El capitán Lunt volvió junto a sus hombres. Los cormytas se marcharon sin más ceremonias, salvo que Hurón y Radnor intercambiaron sus dagas como muestra de amistad. El halfling echó las alforjas sobre el lomo de su poni, y montó.

—¿Nos ponemos en marcha? —preguntó—. Este sendero promete ser bastante largo.

—Ve tú en cabeza —ordenó Adon, mientras sujetaba sus alforjas a la silla de su cabalgadura—. Yo iré detrás de ti, luego Medianoche y por último Kelemvor. —El guerrero gruñó. Los demás lo miraron para ver si decía algo, pero él permaneció en silencio. Por fin, el clérigo le preguntó—: ¿Cuál es el problema, Kel?

—No tiene importancia —respondió Kelemvor, sin mirarlo y atareado en recoger sus cosas—. Solo pensaba en el polvo que me tocará tragar.

—Lo lamento —se disculpó Adon, extrañado. No era muy propio de Kelemvor quejarse de algo tan poco importante como el orden de la marcha—. Pero necesitamos a alguien en la reta…

—Adon, ¿por qué no cambiamos de lugares tú y yo? —lo interrumpió la maga—. Sospecho que la queja de Kelemvor no es tanto por el polvo sino por la compañía.

—¡Eso es ridículo! —exclamó el clérigo, irritado—. Vosotros dos no habéis dejado de pelear desde que salimos de Estrella del Anochecer.

Medianoche no le hizo caso y montó su poni.

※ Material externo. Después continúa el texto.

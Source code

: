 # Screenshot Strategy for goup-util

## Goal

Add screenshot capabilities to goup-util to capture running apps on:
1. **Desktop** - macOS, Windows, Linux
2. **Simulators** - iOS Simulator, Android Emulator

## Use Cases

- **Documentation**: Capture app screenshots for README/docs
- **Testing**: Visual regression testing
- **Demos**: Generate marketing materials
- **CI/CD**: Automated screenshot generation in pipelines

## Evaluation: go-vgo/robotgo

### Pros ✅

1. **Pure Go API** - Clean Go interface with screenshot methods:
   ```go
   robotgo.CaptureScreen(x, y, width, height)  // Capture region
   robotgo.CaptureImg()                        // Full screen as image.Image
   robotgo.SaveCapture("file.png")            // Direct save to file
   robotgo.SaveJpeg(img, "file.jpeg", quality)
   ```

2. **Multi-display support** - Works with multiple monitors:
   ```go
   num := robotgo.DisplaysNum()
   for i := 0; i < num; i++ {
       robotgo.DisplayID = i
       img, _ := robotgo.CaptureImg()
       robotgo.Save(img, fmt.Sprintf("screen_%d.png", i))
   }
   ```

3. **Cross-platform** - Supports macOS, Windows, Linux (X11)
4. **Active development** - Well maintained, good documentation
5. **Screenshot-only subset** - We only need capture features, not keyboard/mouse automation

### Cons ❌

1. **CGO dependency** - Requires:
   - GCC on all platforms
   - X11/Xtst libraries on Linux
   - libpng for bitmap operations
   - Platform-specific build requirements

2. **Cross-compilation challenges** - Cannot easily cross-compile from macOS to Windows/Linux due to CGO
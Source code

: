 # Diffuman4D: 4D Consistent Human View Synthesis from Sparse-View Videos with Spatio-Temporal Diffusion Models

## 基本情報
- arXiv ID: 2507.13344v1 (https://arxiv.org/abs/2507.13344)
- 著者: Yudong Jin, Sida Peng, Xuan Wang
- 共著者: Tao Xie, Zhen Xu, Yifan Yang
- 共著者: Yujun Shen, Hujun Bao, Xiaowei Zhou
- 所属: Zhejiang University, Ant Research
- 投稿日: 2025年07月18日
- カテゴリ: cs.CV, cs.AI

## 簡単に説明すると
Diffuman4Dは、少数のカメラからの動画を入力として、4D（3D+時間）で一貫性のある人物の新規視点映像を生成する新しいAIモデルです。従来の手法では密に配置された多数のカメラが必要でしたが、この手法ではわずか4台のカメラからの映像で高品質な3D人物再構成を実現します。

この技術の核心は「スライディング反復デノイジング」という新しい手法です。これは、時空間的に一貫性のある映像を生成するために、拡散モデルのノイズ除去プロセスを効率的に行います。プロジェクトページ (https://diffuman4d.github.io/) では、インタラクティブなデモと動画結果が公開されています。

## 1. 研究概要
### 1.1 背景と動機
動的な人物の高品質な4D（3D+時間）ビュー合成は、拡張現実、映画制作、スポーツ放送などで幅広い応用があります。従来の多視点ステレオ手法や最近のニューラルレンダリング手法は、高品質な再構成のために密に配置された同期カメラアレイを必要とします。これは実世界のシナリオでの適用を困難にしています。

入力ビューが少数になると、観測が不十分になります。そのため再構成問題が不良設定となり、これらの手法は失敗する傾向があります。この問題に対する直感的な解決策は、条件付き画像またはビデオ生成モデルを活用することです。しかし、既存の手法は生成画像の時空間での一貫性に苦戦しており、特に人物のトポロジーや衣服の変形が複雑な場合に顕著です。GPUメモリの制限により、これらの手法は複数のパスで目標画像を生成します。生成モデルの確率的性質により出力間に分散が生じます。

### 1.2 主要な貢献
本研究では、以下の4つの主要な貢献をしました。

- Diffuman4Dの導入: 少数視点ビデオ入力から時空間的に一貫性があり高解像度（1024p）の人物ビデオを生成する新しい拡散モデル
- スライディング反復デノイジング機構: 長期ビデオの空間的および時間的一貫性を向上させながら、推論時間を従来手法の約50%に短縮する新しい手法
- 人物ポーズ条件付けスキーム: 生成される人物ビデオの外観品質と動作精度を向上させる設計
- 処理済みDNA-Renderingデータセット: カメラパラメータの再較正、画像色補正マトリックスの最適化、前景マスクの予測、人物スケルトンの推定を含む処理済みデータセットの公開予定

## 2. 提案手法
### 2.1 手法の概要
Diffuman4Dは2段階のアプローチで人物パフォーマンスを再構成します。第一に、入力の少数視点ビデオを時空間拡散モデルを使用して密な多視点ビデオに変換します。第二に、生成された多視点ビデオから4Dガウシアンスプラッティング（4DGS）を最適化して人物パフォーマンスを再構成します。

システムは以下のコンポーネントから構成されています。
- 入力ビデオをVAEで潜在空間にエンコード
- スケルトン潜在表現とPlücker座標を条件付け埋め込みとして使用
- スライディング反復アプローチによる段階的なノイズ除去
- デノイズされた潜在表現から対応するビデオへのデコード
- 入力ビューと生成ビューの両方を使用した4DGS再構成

—En marcha, Hurón —gritó la maga.

El halfling aceptó la orden y avanzó por el sendero, pero Adon estaba dispuesto a que aceptasen sus indicaciones. Se apresuró en montar su poni, y en unos momentos estuvo a la par de la muchacha. Dijo:

—Puedo comprender el comportamiento de Kelemvor. ¿Pero tú, Medianoche?

—¡Es por Cyric! —gritó Kelemvor, desde el final de la columna—. La ha confundido tanto…

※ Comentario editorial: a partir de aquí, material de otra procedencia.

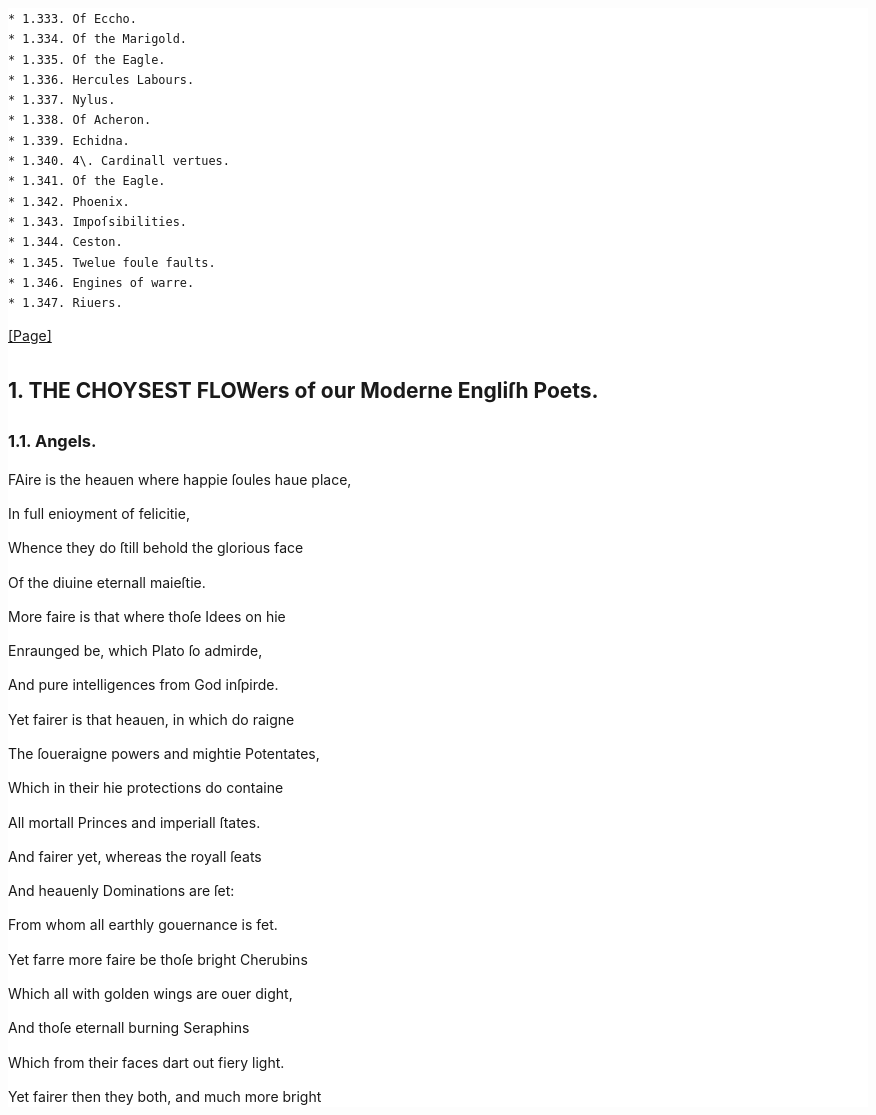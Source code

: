    * 1.333. Of Eccho.
    * 1.334. Of the Marigold.
    * 1.335. Of the Eagle.
    * 1.336. Hercules Labours.
    * 1.337. Nylus.
    * 1.338. Of Acheron.
    * 1.339. Echidna.
    * 1.340. 4\. Cardinall vertues.
    * 1.341. Of the Eagle.
    * 1.342. Phoenix.
    * 1.343. Impoſsibilities.
    * 1.344. Ceston.
    * 1.345. Twelue foule faults.
    * 1.346. Engines of warre.
    * 1.347. Riuers.

[[Page]](http://eebo.chadwyck.com/downloadtiff?vid=203&page=7)

## 1\. THE CHOYSEST FLOW­ers of our Moderne Engliſh Poets.

### 1.1. Angels.

FAire is the heauen where happie ſoules haue place,

In full enioyment of felicitie,

Whence they do ſtill behold the glorious face

Of the diuine eternall maieſtie.

More faire is that where thoſe Idees on hie

Enraunged be, which Plato ſo admirde,

And pure intelligences from God inſpirde.

Yet fairer is that heauen, in which do raigne

The ſoueraigne powers and mightie Potentates,

Which in their hie protections do containe

All mortall Princes and imperiall ſtates.

And fairer yet, whereas the royall ſeats

And heauenly Dominations are ſet:

From whom all earthly gouernance is fet.

Yet farre more faire be thoſe bright Cherubins

Which all with golden wings are ouer dight,

And thoſe eternall burning Seraphins

Which from their faces dart out fiery light.

Yet fairer then they both, and much more bright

—¿A mí? —replicó la maga, furiosa, al tiempo que se giraba en la montura—. ¡Tú eres el que está confundido, pero eso no tiene nada de nuevo! —La contestación le sonó hueca y ofensiva, como suele ocurrir en las discusiones.

—Medianoche —intervino Adon—, Kel tiene razón respecto a Cyric. ¿Por qué no lo aceptas? —Sin esperar una respuesta, se volvió hacia el guerrero—. Pero tú tienes tanta culpa como…

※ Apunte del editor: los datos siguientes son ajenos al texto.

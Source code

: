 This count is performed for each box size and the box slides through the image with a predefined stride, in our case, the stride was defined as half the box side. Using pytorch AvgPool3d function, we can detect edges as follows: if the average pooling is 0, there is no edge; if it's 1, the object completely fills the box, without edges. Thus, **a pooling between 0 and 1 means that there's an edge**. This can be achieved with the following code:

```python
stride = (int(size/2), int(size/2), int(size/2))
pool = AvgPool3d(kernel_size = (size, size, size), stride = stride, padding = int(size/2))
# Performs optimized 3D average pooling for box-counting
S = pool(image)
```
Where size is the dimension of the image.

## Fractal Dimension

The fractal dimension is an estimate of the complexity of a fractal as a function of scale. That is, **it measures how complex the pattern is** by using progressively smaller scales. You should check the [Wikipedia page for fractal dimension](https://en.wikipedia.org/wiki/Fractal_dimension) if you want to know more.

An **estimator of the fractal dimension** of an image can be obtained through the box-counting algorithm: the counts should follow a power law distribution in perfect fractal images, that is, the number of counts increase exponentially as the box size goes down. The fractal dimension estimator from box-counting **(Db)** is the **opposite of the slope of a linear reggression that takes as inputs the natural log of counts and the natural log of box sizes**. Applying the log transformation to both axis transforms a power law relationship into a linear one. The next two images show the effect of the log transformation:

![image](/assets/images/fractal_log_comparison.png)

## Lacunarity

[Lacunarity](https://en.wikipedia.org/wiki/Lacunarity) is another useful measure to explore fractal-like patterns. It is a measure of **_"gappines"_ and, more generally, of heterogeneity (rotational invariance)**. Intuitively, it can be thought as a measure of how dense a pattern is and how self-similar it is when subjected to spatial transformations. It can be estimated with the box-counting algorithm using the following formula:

—¿A ti quién te lo ha preguntado? —rugió Kelemvor, y con un movimiento de la mano rechazó la intervención del clérigo.

—Creo que me adelantaré a explorar —los interrumpió Hurón. Al ver que nadie le prestaba atención, encogió los hombros y puso su poni al trote.

—Los dos os comportáis como críos —afirmó Adon, tras un momento de silencio. Su enfado iba en aumento—. No dejéis que vuestras rencillas interfieran con nuestra misión.

—Adon, cállate —exclamó Medianoche. Clavó las espuelas a su cabalgadura.

—Te guste o no, todos estamos metidos en esto —replicó Adon, sin hacer caso de la orden.

—Adon —dijo Kelemvor—, tus sermones no resolverán este problema.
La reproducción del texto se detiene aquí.